W WALCE Z NIDDHOGIEM
Kiedy z planowanych dwóch tomów robią się cztery, chwilę później osiem a ostatecznie (?) szesnaście jak nazwać taki zabieg? Pierwsze skojarzenie może być tylko jedno. To skok na kasę czytelnika. I jest w pełni uzasadnione, zważywszy że za projekt na początku odpowiadały dwa gorące nazwiska komiksu frankofońskiego: Jean Dufaux (scenariusz) i Grzegorz Rosiński (rysunki). Tym projektem jest rzecz jasna „Skarga Utraconych Ziem” początkowo planowana jako dyptyk.
Ale skoro komiks ukazał się sukcesem, dalej poszło już z górki. Po albumach „Sioban” i „Blackmore” wyszły dwa następne „Pani Gerfaut”oraz „Kyle z Klanach”. Później Dufaux dopisał dwie tetralogie stanowiące prequele do nich i zabrał się za sequel. O pierwszym tomie serialu „Sudene’owie” możecie poczytać TUTAJ. W drugim kontynuuje wątek rozgrywki miedzy kuzynkami: stojącą po jasnej stronie Sioban i stanowiącą przedstawicielkę strony ciemnej Aylissę. Dufaux rozgrywa sobie między nimi partyjkę, w której ważą się losy nie tylko Sudene’ów, ale także i Greenwaldów i tzw. Skazanych, próbujących odzyskać należne im miejsce na „Utraconych Ziemiach”.

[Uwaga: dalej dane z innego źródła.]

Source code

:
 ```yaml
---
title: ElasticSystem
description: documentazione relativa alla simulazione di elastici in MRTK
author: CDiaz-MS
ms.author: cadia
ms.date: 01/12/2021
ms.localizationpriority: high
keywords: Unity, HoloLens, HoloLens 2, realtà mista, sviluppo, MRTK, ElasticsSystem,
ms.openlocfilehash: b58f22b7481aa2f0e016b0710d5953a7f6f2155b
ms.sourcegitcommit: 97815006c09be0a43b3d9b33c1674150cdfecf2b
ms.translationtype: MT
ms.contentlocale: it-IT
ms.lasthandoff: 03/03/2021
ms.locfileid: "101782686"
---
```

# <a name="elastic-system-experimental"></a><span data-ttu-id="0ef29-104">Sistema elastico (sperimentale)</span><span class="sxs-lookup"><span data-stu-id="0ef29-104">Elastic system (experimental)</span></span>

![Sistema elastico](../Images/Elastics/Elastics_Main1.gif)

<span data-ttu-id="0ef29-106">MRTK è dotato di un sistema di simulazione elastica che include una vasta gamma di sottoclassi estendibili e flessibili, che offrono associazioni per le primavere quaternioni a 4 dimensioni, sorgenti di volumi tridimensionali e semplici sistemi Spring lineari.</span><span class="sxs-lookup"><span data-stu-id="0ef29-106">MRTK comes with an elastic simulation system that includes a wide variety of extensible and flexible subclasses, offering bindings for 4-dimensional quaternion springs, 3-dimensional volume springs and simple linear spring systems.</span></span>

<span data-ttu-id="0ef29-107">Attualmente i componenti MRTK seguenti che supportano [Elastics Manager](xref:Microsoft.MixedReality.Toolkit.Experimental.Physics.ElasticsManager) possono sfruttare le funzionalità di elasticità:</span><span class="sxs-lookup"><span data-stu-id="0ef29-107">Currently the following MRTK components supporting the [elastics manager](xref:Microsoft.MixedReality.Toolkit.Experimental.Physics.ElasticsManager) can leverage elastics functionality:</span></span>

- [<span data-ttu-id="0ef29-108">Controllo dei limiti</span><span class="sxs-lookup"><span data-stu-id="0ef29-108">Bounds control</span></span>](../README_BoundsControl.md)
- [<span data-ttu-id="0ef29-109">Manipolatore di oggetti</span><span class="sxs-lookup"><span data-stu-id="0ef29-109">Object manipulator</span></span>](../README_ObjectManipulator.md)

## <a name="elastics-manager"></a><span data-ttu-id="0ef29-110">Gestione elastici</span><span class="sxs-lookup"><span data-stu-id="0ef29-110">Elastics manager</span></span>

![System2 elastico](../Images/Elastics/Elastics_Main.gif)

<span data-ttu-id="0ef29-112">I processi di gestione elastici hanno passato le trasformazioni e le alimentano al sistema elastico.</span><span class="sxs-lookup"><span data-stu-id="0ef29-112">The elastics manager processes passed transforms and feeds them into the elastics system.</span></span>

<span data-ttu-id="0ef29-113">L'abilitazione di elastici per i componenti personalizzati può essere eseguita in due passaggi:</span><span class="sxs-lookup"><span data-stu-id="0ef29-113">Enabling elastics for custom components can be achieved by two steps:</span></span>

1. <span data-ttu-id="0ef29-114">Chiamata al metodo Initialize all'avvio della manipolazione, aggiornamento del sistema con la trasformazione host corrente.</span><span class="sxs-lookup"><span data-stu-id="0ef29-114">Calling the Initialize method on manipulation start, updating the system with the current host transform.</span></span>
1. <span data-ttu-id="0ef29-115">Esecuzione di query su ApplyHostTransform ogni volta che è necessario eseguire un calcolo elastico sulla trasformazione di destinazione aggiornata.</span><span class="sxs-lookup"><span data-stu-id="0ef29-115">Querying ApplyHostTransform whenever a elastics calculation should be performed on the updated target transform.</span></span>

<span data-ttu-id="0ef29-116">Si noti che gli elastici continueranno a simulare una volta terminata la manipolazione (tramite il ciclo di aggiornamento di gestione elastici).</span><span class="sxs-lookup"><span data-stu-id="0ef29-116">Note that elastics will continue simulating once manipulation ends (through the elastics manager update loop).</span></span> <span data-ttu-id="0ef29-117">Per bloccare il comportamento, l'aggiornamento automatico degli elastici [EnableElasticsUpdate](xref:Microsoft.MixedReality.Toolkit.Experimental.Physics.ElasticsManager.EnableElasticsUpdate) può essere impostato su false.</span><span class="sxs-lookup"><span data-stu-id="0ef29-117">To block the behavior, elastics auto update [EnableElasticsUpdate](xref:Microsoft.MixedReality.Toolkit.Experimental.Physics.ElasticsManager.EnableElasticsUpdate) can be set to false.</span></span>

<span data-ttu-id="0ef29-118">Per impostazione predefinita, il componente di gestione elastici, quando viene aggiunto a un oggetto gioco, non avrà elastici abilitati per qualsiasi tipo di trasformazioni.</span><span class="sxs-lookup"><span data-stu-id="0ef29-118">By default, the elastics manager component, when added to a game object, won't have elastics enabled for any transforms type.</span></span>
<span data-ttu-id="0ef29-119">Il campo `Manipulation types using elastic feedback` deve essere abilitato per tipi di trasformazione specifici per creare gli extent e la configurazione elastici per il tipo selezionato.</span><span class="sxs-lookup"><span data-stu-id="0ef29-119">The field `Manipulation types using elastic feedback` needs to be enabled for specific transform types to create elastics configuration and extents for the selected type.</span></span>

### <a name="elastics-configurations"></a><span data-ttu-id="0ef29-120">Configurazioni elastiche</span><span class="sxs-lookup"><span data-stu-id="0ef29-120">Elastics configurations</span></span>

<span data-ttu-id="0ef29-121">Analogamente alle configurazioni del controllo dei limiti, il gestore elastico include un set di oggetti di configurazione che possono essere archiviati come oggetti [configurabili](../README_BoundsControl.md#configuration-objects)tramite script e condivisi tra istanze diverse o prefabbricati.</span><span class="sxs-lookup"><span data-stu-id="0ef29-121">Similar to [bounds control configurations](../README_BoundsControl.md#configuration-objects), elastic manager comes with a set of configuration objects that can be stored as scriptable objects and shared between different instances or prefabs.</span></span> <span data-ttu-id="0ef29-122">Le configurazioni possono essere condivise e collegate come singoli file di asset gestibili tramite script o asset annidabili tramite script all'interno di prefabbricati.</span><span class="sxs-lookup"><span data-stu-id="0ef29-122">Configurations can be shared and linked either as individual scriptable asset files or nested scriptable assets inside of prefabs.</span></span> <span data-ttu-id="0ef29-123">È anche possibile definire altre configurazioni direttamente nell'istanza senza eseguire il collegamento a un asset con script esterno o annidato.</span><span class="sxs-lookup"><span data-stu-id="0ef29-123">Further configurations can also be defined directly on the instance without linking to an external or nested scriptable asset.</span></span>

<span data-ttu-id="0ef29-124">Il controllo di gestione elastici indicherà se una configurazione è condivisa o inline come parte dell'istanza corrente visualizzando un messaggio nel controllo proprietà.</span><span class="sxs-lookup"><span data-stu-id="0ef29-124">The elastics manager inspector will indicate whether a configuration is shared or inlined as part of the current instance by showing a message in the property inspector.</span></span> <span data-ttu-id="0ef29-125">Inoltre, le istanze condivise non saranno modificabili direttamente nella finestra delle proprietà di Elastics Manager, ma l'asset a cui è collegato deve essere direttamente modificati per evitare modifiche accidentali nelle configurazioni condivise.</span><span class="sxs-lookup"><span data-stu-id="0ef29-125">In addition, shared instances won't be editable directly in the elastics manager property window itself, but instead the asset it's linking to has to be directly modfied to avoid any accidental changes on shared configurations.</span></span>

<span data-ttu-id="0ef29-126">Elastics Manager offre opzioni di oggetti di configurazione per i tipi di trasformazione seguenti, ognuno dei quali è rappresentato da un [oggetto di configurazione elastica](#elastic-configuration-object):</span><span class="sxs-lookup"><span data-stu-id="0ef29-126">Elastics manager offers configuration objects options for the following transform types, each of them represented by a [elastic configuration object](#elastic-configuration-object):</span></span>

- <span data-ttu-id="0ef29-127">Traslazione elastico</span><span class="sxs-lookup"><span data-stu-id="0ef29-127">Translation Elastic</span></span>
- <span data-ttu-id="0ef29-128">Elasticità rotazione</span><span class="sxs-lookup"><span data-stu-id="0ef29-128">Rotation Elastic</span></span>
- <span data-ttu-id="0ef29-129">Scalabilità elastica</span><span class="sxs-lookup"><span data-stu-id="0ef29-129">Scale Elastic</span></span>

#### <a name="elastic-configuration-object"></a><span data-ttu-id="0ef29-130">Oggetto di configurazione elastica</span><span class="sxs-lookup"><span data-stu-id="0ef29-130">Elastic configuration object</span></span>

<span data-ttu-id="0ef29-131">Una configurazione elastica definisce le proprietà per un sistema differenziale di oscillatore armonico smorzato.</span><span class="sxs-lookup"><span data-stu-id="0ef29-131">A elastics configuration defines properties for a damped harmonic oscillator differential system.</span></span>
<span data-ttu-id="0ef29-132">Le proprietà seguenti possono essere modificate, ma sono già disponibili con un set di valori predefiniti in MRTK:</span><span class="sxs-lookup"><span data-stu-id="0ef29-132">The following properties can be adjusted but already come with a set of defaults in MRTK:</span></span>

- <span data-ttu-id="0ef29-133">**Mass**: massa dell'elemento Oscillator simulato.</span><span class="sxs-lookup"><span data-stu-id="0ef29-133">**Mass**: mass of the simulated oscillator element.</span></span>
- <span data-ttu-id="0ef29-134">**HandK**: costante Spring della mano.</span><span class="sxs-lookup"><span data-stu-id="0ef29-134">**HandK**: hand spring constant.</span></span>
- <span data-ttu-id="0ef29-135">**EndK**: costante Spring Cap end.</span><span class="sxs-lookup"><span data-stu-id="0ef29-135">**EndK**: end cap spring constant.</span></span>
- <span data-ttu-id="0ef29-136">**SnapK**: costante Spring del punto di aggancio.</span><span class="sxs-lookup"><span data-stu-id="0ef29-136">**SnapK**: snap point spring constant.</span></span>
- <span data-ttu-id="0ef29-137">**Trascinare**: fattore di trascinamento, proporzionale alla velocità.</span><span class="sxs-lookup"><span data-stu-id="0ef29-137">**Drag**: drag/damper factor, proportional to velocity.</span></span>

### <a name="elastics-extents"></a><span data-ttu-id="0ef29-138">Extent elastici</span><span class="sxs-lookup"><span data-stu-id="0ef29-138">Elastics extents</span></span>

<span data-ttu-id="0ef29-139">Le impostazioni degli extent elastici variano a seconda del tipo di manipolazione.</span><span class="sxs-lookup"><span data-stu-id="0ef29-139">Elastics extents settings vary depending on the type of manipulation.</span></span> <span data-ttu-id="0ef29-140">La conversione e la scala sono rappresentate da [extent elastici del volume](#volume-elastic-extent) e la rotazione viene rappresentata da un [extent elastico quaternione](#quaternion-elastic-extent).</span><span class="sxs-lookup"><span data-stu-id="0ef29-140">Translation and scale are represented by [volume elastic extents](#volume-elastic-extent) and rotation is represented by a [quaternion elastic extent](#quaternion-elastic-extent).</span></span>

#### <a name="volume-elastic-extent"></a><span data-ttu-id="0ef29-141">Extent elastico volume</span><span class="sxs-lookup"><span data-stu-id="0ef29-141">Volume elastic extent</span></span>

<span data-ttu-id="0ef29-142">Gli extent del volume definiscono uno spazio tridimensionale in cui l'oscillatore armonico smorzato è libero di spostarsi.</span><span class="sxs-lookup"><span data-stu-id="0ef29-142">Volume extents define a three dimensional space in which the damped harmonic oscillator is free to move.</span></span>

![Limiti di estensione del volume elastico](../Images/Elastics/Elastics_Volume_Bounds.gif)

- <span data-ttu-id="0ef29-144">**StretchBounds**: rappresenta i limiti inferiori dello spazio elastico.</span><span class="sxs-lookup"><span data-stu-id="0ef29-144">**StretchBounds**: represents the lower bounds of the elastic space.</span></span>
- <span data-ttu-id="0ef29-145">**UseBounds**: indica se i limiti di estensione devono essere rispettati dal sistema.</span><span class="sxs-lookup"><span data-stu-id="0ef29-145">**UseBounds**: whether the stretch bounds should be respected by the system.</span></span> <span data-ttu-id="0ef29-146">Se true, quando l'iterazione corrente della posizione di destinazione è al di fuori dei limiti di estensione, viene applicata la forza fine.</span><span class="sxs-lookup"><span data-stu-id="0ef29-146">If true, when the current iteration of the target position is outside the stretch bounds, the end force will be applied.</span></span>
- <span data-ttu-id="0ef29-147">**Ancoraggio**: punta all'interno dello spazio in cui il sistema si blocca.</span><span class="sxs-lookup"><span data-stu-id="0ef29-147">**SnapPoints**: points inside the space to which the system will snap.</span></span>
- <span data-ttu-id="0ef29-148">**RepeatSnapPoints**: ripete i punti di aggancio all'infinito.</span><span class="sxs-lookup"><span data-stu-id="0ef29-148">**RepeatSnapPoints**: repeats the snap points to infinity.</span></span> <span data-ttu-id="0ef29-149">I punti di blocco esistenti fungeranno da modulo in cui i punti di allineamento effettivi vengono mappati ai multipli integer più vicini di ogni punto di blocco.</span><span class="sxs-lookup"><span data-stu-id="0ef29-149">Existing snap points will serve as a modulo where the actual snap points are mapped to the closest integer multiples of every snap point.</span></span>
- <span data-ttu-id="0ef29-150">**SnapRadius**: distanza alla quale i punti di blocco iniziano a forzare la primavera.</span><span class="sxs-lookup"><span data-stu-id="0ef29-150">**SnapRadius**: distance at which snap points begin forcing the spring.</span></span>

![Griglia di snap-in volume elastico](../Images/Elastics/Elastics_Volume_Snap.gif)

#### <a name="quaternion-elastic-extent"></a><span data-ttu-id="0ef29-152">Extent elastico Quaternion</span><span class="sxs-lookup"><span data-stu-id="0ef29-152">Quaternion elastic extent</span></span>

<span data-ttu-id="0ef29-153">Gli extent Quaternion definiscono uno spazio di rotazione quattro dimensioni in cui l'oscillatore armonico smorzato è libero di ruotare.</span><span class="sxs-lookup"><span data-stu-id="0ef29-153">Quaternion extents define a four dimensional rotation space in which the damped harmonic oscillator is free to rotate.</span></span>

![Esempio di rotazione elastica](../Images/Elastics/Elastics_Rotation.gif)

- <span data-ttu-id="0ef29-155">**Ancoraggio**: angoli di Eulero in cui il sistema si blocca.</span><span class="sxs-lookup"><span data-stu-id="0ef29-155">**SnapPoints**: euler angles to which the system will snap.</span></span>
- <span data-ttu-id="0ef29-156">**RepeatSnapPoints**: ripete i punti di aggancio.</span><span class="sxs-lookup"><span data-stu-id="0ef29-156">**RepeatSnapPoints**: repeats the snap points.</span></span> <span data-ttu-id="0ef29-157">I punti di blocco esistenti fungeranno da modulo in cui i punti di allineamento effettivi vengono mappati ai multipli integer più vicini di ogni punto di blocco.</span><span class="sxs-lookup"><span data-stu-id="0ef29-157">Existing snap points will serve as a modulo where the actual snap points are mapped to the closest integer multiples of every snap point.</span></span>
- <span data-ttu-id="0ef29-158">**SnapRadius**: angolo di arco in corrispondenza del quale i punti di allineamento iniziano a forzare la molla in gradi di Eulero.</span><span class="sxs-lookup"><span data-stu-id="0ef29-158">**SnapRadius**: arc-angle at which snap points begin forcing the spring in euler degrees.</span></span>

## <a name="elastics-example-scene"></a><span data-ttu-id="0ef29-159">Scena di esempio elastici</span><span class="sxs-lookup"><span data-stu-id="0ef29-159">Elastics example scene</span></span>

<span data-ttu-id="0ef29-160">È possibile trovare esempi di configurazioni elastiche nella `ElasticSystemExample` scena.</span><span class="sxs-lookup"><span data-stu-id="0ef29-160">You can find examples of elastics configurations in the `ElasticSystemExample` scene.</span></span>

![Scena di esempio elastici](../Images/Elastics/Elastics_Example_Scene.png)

I co tu dużo gadać… Kreuje solidną rozpierduchę, w której ważną rolę odgrywa znany już czytelnikowi smok Niddhog stanowiący granicę między miejscami, gdzie zło tkwi w sercu miłości, a tymi, gdzie miłość tkwi w sercu zła (początkowy wątek serii wciąż bowiem pozostaje aktualny w tym cyklu). Do walki z nim solidarnie stają wszystkie klany, nie patrząc na dzielące ich różnice. W tle zaś swoje niecne gierki prowadzi Aylissa, wkręcając w morderstwo bogu ducha winnego Seamusa. Pcha więc powoli Dufaux swój wózek…
Osobiście żałuję tylko, że warstwa graficzna tego cyklu pozostaje zaledwie poprawna. Paul Teng nie eksperymentuje. W jego planszach brakuje otwarcia na nowe, na jakie pozwolił sobie Rosiński w pierwszych czterech tomach serii czy rysująca cykl „Czarownice” Beatrice Tillier, wyraźnie czerpiąca z dokonań secesji. Szkoda, bo można bylo i tu wyjść ponad frankofońską średnią.